**Task requirements**. Begin at the top of the records below and return each line exactly through the line with "- **AI Personas**: Use systematic approach". Skip pictures.

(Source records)
□ □ □ □ □ □ □

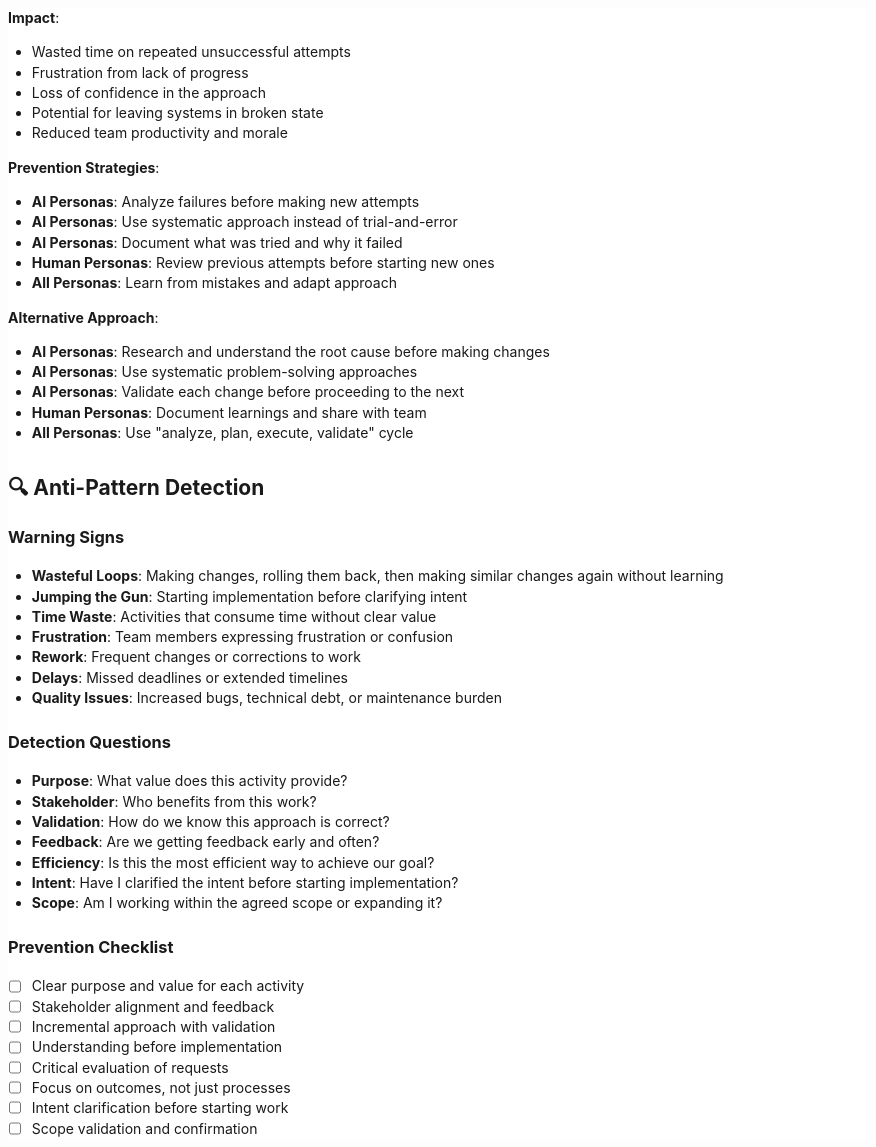 **Impact**:
- Wasted time on repeated unsuccessful attempts
- Frustration from lack of progress
- Loss of confidence in the approach
- Potential for leaving systems in broken state
- Reduced team productivity and morale

**Prevention Strategies**:
- **AI Personas**: Analyze failures before making new attempts
- **AI Personas**: Use systematic approach instead of trial-and-error
- **AI Personas**: Document what was tried and why it failed
- **Human Personas**: Review previous attempts before starting new ones
- **All Personas**: Learn from mistakes and adapt approach

**Alternative Approach**:
- **AI Personas**: Research and understand the root cause before making changes
- **AI Personas**: Use systematic problem-solving approaches
- **AI Personas**: Validate each change before proceeding to the next
- **Human Personas**: Document learnings and share with team
- **All Personas**: Use "analyze, plan, execute, validate" cycle

## 🔍 Anti-Pattern Detection

### **Warning Signs**
- **Wasteful Loops**: Making changes, rolling them back, then making similar changes again without learning
- **Jumping the Gun**: Starting implementation before clarifying intent
- **Time Waste**: Activities that consume time without clear value
- **Frustration**: Team members expressing frustration or confusion
- **Rework**: Frequent changes or corrections to work
- **Delays**: Missed deadlines or extended timelines
- **Quality Issues**: Increased bugs, technical debt, or maintenance burden

### **Detection Questions**
- **Purpose**: What value does this activity provide?
- **Stakeholder**: Who benefits from this work?
- **Validation**: How do we know this approach is correct?
- **Feedback**: Are we getting feedback early and often?
- **Efficiency**: Is this the most efficient way to achieve our goal?
- **Intent**: Have I clarified the intent before starting implementation?
- **Scope**: Am I working within the agreed scope or expanding it?

### **Prevention Checklist**
- [ ] Clear purpose and value for each activity
- [ ] Stakeholder alignment and feedback
- [ ] Incremental approach with validation
- [ ] Understanding before implementation
- [ ] Critical evaluation of requests
- [ ] Focus on outcomes, not just processes
- [ ] Intent clarification before starting work
- [ ] Scope validation and confirmation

□ □ □ □ □ □ □

**Response to this task**.
 **Impact**:
- Wasted time on repeated unsuccessful attempts
- Frustration from lack of progress
- Loss of confidence in the approach
- Potential for leaving systems in broken state
- Reduced team productivity and morale

**Prevention Strategies**:
- **AI Personas**: Analyze failures before making new attempts
- **AI Personas**: Use systematic approach instead of trial-and-error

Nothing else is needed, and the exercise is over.